## TASK
From the line with "<!--inarticleads1-->" through the line with "Előételek receptjeink közül.", inclusive, return each line of the data below exactly and leave the rest out.

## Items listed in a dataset
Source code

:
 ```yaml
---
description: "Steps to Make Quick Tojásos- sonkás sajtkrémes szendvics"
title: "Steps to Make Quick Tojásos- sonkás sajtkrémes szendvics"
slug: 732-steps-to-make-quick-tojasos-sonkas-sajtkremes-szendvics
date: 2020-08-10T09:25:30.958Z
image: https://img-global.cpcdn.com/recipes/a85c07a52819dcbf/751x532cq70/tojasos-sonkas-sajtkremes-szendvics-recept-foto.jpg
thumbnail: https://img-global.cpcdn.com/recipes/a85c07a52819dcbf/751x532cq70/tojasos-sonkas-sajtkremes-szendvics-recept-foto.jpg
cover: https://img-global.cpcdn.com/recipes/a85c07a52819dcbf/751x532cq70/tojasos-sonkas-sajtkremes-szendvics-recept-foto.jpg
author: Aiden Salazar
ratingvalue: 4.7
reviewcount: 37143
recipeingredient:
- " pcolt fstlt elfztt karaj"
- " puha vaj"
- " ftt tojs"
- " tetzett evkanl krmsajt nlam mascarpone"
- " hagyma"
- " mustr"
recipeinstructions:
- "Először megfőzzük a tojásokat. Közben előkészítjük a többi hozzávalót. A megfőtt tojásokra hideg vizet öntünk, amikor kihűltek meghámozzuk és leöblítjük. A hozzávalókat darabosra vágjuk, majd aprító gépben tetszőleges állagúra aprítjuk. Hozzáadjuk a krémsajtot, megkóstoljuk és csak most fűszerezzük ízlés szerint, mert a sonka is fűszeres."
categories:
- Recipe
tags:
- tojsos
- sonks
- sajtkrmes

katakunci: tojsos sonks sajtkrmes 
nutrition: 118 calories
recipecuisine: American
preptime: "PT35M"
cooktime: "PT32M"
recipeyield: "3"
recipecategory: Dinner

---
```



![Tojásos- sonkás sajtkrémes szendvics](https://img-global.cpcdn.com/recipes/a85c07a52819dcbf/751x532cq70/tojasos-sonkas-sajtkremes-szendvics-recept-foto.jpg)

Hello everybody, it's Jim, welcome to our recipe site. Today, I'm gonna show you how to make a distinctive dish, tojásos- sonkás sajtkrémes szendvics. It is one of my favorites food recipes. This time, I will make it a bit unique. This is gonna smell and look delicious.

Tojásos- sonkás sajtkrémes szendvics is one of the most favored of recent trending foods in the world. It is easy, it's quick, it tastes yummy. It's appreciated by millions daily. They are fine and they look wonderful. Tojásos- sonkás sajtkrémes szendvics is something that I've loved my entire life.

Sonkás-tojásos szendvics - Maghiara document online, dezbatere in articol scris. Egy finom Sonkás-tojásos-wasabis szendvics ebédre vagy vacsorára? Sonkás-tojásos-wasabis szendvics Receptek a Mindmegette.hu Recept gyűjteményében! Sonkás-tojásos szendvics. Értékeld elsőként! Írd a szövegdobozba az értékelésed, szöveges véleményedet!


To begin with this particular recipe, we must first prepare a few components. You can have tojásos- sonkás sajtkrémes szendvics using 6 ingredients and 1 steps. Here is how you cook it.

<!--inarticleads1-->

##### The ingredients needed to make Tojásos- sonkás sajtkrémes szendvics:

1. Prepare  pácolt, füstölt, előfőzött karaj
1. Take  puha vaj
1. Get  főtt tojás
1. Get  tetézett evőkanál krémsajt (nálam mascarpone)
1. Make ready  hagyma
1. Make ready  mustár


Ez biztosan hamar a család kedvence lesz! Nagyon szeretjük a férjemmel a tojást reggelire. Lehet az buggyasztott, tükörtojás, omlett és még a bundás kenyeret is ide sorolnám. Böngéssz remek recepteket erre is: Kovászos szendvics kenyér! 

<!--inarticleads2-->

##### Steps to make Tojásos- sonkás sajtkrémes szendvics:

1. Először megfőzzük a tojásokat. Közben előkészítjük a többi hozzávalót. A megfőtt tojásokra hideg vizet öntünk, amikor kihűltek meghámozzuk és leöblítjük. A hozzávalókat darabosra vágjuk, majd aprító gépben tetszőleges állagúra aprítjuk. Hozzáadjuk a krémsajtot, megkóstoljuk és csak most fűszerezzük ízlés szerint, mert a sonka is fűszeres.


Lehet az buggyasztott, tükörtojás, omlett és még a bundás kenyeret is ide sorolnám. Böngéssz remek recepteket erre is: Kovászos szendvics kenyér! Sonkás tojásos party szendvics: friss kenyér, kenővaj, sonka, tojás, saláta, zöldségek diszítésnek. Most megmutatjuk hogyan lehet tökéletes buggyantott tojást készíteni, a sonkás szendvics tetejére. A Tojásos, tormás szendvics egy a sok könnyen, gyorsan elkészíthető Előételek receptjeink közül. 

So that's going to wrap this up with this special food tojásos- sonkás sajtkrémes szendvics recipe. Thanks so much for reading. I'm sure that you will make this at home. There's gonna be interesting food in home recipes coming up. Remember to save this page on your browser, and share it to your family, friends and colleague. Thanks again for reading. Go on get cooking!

## ANSWER SECTION
<!--inarticleads1-->

##### The ingredients needed to make Tojásos- sonkás sajtkrémes szendvics:

1. Prepare  pácolt, füstölt, előfőzött karaj
1. Take  puha vaj
1. Get  főtt tojás
1. Get  tetézett evőkanál krémsajt (nálam mascarpone)
1. Make ready  hagyma
1. Make ready  mustár


Ez biztosan hamar a család kedvence lesz! Nagyon szeretjük a férjemmel a tojást reggelire. Lehet az buggyasztott, tükörtojás, omlett és még a bundás kenyeret is ide sorolnám. Böngéssz remek recepteket erre is: Kovászos szendvics kenyér! 

<!--inarticleads2-->

##### Steps to make Tojásos- sonkás sajtkrémes szendvics:

1. Először megfőzzük a tojásokat. Közben előkészítjük a többi hozzávalót. A megfőtt tojásokra hideg vizet öntünk, amikor kihűltek meghámozzuk és leöblítjük. A hozzávalókat darabosra vágjuk, majd aprító gépben tetszőleges állagúra aprítjuk. Hozzáadjuk a krémsajtot, megkóstoljuk és csak most fűszerezzük ízlés szerint, mert a sonka is fűszeres.


Lehet az buggyasztott, tükörtojás, omlett és még a bundás kenyeret is ide sorolnám. Böngéssz remek recepteket erre is: Kovászos szendvics kenyér! Sonkás tojásos party szendvics: friss kenyér, kenővaj, sonka, tojás, saláta, zöldségek diszítésnek. Most megmutatjuk hogyan lehet tökéletes buggyantott tojást készíteni, a sonkás szendvics tetejére. A Tojásos, tormás szendvics egy a sok könnyen, gyorsan elkészíthető Előételek receptjeink közül. 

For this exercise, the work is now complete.